If Statement Condition Met but Does Not Execute (Python)

Question

HI I have a list of windows path objects which I am running an if statement on. Background: I have several csv files. My code checks these csv files. If csv file is good, the script moves the file to a dir called "archive". If there is an error its moved to "error", if its empty it goes to "empty".

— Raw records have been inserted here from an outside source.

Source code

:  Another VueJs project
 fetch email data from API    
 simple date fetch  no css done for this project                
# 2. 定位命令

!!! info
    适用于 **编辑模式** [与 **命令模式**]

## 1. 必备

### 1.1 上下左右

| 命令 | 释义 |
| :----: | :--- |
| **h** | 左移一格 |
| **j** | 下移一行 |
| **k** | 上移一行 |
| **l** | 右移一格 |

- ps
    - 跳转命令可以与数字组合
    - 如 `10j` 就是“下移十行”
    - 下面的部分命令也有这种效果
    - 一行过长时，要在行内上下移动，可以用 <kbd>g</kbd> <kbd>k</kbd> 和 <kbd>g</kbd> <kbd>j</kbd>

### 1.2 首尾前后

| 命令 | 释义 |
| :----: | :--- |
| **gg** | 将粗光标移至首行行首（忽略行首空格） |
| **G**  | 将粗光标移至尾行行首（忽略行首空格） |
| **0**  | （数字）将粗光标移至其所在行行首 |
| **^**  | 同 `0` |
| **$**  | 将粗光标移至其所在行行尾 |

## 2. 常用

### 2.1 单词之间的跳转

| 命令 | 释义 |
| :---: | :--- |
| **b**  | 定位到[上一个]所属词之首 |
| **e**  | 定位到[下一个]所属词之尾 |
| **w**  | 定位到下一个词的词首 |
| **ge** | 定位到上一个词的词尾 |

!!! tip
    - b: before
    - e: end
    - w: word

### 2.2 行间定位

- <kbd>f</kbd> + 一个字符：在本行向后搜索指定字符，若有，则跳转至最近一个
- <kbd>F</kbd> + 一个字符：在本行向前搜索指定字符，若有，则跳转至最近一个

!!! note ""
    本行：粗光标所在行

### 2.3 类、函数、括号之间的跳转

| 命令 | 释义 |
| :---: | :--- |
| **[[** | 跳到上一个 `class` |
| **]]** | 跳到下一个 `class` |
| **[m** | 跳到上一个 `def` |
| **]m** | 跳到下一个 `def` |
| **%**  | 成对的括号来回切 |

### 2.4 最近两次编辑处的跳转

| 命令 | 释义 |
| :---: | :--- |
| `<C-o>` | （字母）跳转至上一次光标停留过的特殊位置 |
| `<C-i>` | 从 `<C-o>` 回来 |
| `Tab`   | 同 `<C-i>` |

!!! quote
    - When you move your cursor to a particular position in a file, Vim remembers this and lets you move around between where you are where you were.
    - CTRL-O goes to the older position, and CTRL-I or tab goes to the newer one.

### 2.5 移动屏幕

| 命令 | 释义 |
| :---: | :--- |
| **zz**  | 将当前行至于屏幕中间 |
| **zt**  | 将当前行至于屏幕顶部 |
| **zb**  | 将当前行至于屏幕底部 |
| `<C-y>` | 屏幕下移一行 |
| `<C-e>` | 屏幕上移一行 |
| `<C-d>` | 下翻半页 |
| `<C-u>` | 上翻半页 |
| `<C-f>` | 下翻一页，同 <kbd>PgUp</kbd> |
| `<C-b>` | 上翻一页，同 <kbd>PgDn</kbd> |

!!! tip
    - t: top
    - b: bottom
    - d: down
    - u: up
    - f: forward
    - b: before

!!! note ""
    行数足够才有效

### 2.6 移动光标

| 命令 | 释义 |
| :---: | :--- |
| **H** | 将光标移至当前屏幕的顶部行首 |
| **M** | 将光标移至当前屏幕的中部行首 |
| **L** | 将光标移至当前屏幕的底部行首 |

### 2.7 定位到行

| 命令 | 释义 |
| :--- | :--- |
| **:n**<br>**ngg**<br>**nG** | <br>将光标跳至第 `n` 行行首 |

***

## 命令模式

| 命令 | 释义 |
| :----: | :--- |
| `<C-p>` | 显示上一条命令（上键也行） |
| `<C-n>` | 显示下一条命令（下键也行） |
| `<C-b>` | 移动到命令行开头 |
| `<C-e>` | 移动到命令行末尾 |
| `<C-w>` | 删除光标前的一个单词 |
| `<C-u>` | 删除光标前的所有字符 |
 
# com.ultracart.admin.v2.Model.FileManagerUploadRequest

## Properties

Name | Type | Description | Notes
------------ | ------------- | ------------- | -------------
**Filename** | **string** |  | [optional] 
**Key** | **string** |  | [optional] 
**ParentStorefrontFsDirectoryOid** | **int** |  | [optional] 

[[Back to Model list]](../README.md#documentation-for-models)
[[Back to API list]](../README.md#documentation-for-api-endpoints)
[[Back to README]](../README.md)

So I have a file that's been moved to archive. I copied this file back over to base dir for the script to process it. However the if statement that is supposed to catch this duplicate doesn't execute and instead the script tries to move the file to the archive dir. When this happens, becaue I am using the Path.rename() method to move my files, I get the following error: FileExistsError: [WinError 183] Cannot create a file when that file already exists: 'C:\Users\sys_nsgprobeingestio\Documents\dozie\odfs\odfshistory\06_17_2020_FMGN520.csv' -> 'C:\Users\sys_nsgprobeingestio\Documents\dozie\odfs\odfshistory\archive\06_17_2020_FMGN520.csv'

These are the functions involved. Anyone know why this is happening?:

def make_dict_of_csvprocessing_dirs():
    dir_dict = process_dirconfig_file(dirconfig_file)
    # print(dir_dict)
    dictofpdir_flist = {} #dictionary of lists of files in different processing dirs
    csvbase_file_dir = dir_dict["base_dir"]
    csvhistory_Phandler = Path(csvbase_file_dir)
    csvbase_path_list = [file for file in csvhistory_Phandler.glob("*.*")]
    dictofpdir_flist["csvbase_path_list"] = csvbase_path_list

    archive_dir = dir_dict["archive_dir"]
    archive_Phandler = Path(archive_dir)
    archivefiles_path_set = {file for file in archive_Phandler.rglob("*.*")}
    dictofpdir_flist["archivefiles_path_set"] = archivefiles_path_set

The function where error occurs:

def odf_history_from_csv_to_dbtable(db_instance):
    odfsdict = db_instance['odfs_tester_history']
    #table_row = {}
    totalresult_list = []

    dir_dict, dictofpdir_flist = make_dict_of_csvprocessing_dirs()
    print(dir_dict)
    csvbase_path_list = dictofpdir_flist["csvbase_path_list"]
    archivefiles_path_set = dictofpdir_flist["archivefiles_path_set"]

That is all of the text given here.